### [What you need to do]
Exclude the images and transcribe the entries below precisely.

### [Data records]
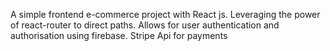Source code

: A simple frontend e-commerce project with React js.
Leveraging the power of react-router to direct paths.
Allows for user authentication and authorisation using firebase.
Stripe Api for payments
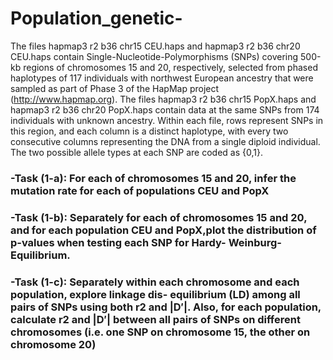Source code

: # Population_genetic-
 The files hapmap3 r2 b36 chr15 CEU.haps and hapmap3 r2 b36 chr20 CEU.haps contain Single-Nucleotide-Polymorphisms (SNPs) covering 500-kb regions of chromosomes 15 and 20, respectively, selected from phased haplotypes of 117 individuals with northwest European ancestry that were sampled as part of Phase 3 of the HapMap project (http://www.hapmap.org). The files hapmap3 r2 b36 chr15 PopX.haps and hapmap3 r2 b36 chr20 PopX.haps contain data at the same SNPs from 174 individuals with unknown ancestry. Within each file, rows represent SNPs in this region, and each column is a distinct haplotype, with every two consecutive columns representing the DNA from a single diploid individual. The two possible allele types at each SNP are coded as {0,1}. 
###  -Task (1-a): For each of chromosomes 15 and 20, infer the mutation rate for each of populations CEU and PopX 
###  -Task (1-b): Separately for each of chromosomes 15 and 20, and for each population CEU and PopX,plot the distribution of p-values when testing each SNP for Hardy- Weinburg-Equilibrium. 
###  -Task (1-c): Separately within each chromosome and each population, explore linkage dis- equilibrium (LD) among all pairs of SNPs using                both r2 and |D′|. Also, for each population, calculate r2 and |D′| between all pairs of SNPs on different chromosomes (i.e.                one SNP on chromosome 15, the other on chromosome 20)
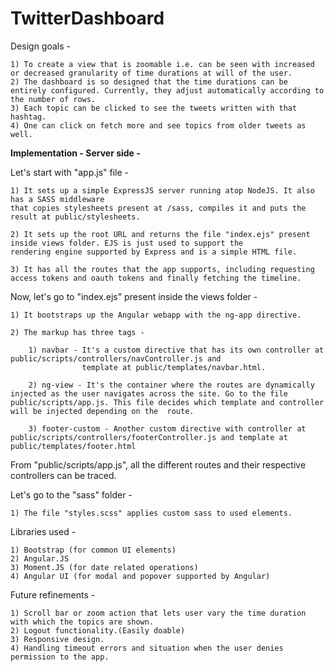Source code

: # TwitterDashboard

Design goals - 

    1) To create a view that is zoomable i.e. can be seen with increased or decreased granularity of time durations at will of the user. 
    2) The dashboard is so designed that the time durations can be entirely configured. Currently, they adjust automatically according to the number of rows.
    3) Each topic can be clicked to see the tweets written with that hashtag. 
    4) One can click on fetch more and see topics from older tweets as well. 
    
**Implementation - Server side -** 

Let's start with "app.js" file -

    1) It sets up a simple ExpressJS server running atop NodeJS. It also has a SASS middleware
    that copies stylesheets present at /sass, compiles it and puts the result at public/stylesheets. 

    2) It sets up the root URL and returns the file "index.ejs" present inside views folder. EJS is just used to support the 
    rendering engine supported by Express and is a simple HTML file.

    3) It has all the routes that the app supports, including requesting access tokens and oauth tokens and finally fetching the timeline.



Now, let's go to "index.ejs" present inside the views folder -

    1) It bootstraps up the Angular webapp with the ng-app directive. 

    2) The markup has three tags - 

        1) navbar - It's a custom directive that has its own controller at public/scripts/controllers/navController.js and 
                    template at public/templates/navbar.html.

        2) ng-view - It's the container where the routes are dynamically injected as the user navigates across the site. Go to the file public/scripts/app.js. This file decides which template and controller will be injected depending on the  route.

        3) footer-custom - Another custom directive with controller at public/scripts/controllers/footerController.js and template at public/templates/footer.html


From "public/scripts/app.js", all the different routes and their respective controllers can be traced.

Let's go to the "sass" folder -

    1) The file "styles.scss" applies custom sass to used elements.
    
Libraries used - 

    1) Bootstrap (for common UI elements)
    2) Angular.JS
    3) Moment.JS (for date related operations)
    4) Angular UI (for modal and popover supported by Angular)
    
    
Future refinements - 

    1) Scroll bar or zoom action that lets user vary the time duration with which the topics are shown.
    2) Logout functionality.(Easily doable)
    3) Responsive design. 
    4) Handling timeout errors and situation when the user denies permission to the app.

### [Task output]
Source code

: A simple frontend e-commerce project with React js.
Leveraging the power of react-router to direct paths.
Allows for user authentication and authorisation using firebase.
Stripe Api for payments
Source code

: # Population_genetic-
 The files hapmap3 r2 b36 chr15 CEU.haps and hapmap3 r2 b36 chr20 CEU.haps contain Single-Nucleotide-Polymorphisms (SNPs) covering 500-kb regions of chromosomes 15 and 20, respectively, selected from phased haplotypes of 117 individuals with northwest European ancestry that were sampled as part of Phase 3 of the HapMap project (http://www.hapmap.org). The files hapmap3 r2 b36 chr15 PopX.haps and hapmap3 r2 b36 chr20 PopX.haps contain data at the same SNPs from 174 individuals with unknown ancestry. Within each file, rows represent SNPs in this region, and each column is a distinct haplotype, with every two consecutive columns representing the DNA from a single diploid individual. The two possible allele types at each SNP are coded as {0,1}. 
###  -Task (1-a): For each of chromosomes 15 and 20, infer the mutation rate for each of populations CEU and PopX 
###  -Task (1-b): Separately for each of chromosomes 15 and 20, and for each population CEU and PopX,plot the distribution of p-values when testing each SNP for Hardy- Weinburg-Equilibrium. 
###  -Task (1-c): Separately within each chromosome and each population, explore linkage dis- equilibrium (LD) among all pairs of SNPs using                both r2 and |D′|. Also, for each population, calculate r2 and |D′| between all pairs of SNPs on different chromosomes (i.e.                one SNP on chromosome 15, the other on chromosome 20)
Source code

: # TwitterDashboard

Design goals - 

    1) To create a view that is zoomable i.e. can be seen with increased or decreased granularity of time durations at will of the user. 
    2) The dashboard is so designed that the time durations can be entirely configured. Currently, they adjust automatically according to the number of rows.
    3) Each topic can be clicked to see the tweets written with that hashtag. 
    4) One can click on fetch more and see topics from older tweets as well. 
    
**Implementation - Server side -** 

Let's start with "app.js" file -

    1) It sets up a simple ExpressJS server running atop NodeJS. It also has a SASS middleware
    that copies stylesheets present at /sass, compiles it and puts the result at public/stylesheets. 

    2) It sets up the root URL and returns the file "index.ejs" present inside views folder. EJS is just used to support the 
    rendering engine supported by Express and is a simple HTML file.

    3) It has all the routes that the app supports, including requesting access tokens and oauth tokens and finally fetching the timeline.



Now, let's go to "index.ejs" present inside the views folder -

    1) It bootstraps up the Angular webapp with the ng-app directive. 

    2) The markup has three tags - 

        1) navbar - It's a custom directive that has its own controller at public/scripts/controllers/navController.js and 
                    template at public/templates/navbar.html.

        2) ng-view - It's the container where the routes are dynamically injected as the user navigates across the site. Go to the file public/scripts/app.js. This file decides which template and controller will be injected depending on the  route.

        3) footer-custom - Another custom directive with controller at public/scripts/controllers/footerController.js and template at public/templates/footer.html


From "public/scripts/app.js", all the different routes and their respective controllers can be traced.

Let's go to the "sass" folder -

    1) The file "styles.scss" applies custom sass to used elements.
    
Libraries used - 

    1) Bootstrap (for common UI elements)
    2) Angular.JS
    3) Moment.JS (for date related operations)
    4) Angular UI (for modal and popover supported by Angular)
    
    
Future refinements - 

    1) Scroll bar or zoom action that lets user vary the time duration with which the topics are shown.
    2) Logout functionality.(Easily doable)
    3) Responsive design. 
    4) Handling timeout errors and situation when the user denies permission to the app.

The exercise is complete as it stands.